Draft projection models

VJL · Post by **VJL** » Mon May 20, 2013 2:28 pm

I built a few draft projection tools that I wanted to share here. They all use the NCAA data available on Basketball-Reference and Draft Express. The dataset starts around 1983, and then starts to approach complete coverage of draft candidates in the mid-90s.

You can view the 1983 to 2012 retrodictions for models 1 and 2 here (https://docs.google.com/spreadsheet/ccc ... SM0E#gid=0)
1983 to 2013 model 3 comparisons here (https://docs.google.com/spreadsheet/ccc ... NTVE#gid=0)
And 2013 predictions for models 1 and 2 here (https://docs.google.com/spreadsheet/ccc ... sp=sharing)

Model 1 (Peak Win Shares):
The goal of the first model is to predict how many win shares a player is expected to produce in his peak season before his 26th birthday. I found each NBA player’s peak pre-26 season in terms of win shares, or in the case of more recent players I estimated how many win shares they would collect in their age-25 season. I then used mixed-effect models with all of the basic box-score stats, age (in days), position, SOS, SRS, and a couple interactions as fixed effects and "era" (college seasons in 5-year blocks from 1980-85 to 2010+) as random effects to predict “peak win shares.” I ran a unique model with all players except ‘ego’ for each player in each year to keep the retrodictions out of sample.
After computing this value for each player in each year I ran an additional regression using “most recent college season prediction”, “2nd most recent college season prediction”, “n’th most recent college season prediction”… to explain observed win share peak. This sets the weights for each college year and allows me to compute one value for the player in the year he was drafted.

Model 2 (Outcome likelihood):
This model attempts to capture the high-variance gambling nature of the draft. Rather than pegging a specific expected production to each player, it gives them percent likelihoods of being a "bust" (0 WS), "bench-warmer" (> 0, < 5 WS), "starter" (> 5, < 10 WS), or "star" (> 10 WS) at their peak performance. This model uses multinomial regression with most of the same predictors as model 1 (though it includes height and weight).
For now this model does not try to account for the information given in each college season, but instead only looks at a player’s final season. I may add a similar function in the near future however.

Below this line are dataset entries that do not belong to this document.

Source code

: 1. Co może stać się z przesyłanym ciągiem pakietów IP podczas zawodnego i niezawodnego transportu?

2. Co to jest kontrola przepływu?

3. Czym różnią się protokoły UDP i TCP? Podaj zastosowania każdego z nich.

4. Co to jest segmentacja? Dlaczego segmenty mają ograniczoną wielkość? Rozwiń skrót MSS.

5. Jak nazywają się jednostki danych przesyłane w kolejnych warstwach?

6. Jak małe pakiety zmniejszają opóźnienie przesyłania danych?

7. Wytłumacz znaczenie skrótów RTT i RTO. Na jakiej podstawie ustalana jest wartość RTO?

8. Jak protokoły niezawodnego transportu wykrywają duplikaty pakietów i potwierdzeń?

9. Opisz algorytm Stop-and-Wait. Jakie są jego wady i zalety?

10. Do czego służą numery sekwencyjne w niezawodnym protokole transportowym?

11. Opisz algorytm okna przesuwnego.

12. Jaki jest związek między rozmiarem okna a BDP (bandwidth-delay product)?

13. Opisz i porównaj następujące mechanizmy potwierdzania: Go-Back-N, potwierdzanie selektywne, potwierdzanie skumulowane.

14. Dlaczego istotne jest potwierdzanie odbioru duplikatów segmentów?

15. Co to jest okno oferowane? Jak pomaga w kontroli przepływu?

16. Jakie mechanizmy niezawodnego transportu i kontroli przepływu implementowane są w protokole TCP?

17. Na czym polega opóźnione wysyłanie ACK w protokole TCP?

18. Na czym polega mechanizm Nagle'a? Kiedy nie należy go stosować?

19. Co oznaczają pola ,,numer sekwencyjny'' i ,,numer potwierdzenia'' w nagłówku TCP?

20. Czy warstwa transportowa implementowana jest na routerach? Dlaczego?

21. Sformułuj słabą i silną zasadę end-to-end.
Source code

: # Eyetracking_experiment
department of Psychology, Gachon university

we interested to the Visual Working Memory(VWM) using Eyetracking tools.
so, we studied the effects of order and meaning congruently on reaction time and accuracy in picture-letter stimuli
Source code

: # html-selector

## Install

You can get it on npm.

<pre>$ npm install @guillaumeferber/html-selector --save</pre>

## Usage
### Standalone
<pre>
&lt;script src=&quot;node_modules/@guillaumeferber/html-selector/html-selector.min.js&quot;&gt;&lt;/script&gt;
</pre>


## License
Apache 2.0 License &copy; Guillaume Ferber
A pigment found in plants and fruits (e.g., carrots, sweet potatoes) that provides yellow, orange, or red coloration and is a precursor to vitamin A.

Model 3 (Comparison finder):
This is just a fun little model that helps find past player seasons that are similar to ego’s. All it does is look for the players who minimize the absolute difference in average standard deviation across a set of statistics. The actual math chosen was a bit arbitrary and someone may conjure a better version, but here is what I am using for now:

Code: Select all

((abs(2P.X – 2P.Y) + abs(2PA.X – 2PA.Y) + abs(3P.X – 3P.Y) + abs(3PA.X – 3PA.Y) + abs(FTA.X – FTA.Y) + abs(FT.X – FT.Y))/3 + 
(abs(AST.X – AST.Y) + abs(TOV.X – TOV.Y))/2 + 
(abs(STL.X – STL.Y) + abs(BLK.X – BLK.Y))/2 + 
abs(TRB.X – TRB.Y) + 
abs(PF.X – PF.Y)/4 +
(abs(Height.X – Height.Y) + abs(Weight.X – Weight.Y))/2 +
abs(Age.X – Age.Y) + 
(abs(SOS.X – SOS.Y) + abs(SRS.X – SRS.Y))/2)   
) / 7.25

Crow · Post by **Crow** » Mon May 20, 2013 8:17 pm

Hi, thanks for sharing the models / datasets. I will look at them more closely later. I will say right now though that I think offensive winshares are more likely to be reasonably good at predicting future NBA performance while I do not think that defensive winshares will be hardly useful at all, as defensive winshares is a very crude metric that heavily uses team data (college and pro) and is not very able to capture the full effects of individual play (it captures steals & blocks but not any accompanying potentially helpful or harmful effects of players who try for and get a high rate of steals & blocks or an average or low rate). Might you be interested and willing to re-model player similars for just offense? I would think the similars found would be more accurate comparisons / predictions for that side of the court.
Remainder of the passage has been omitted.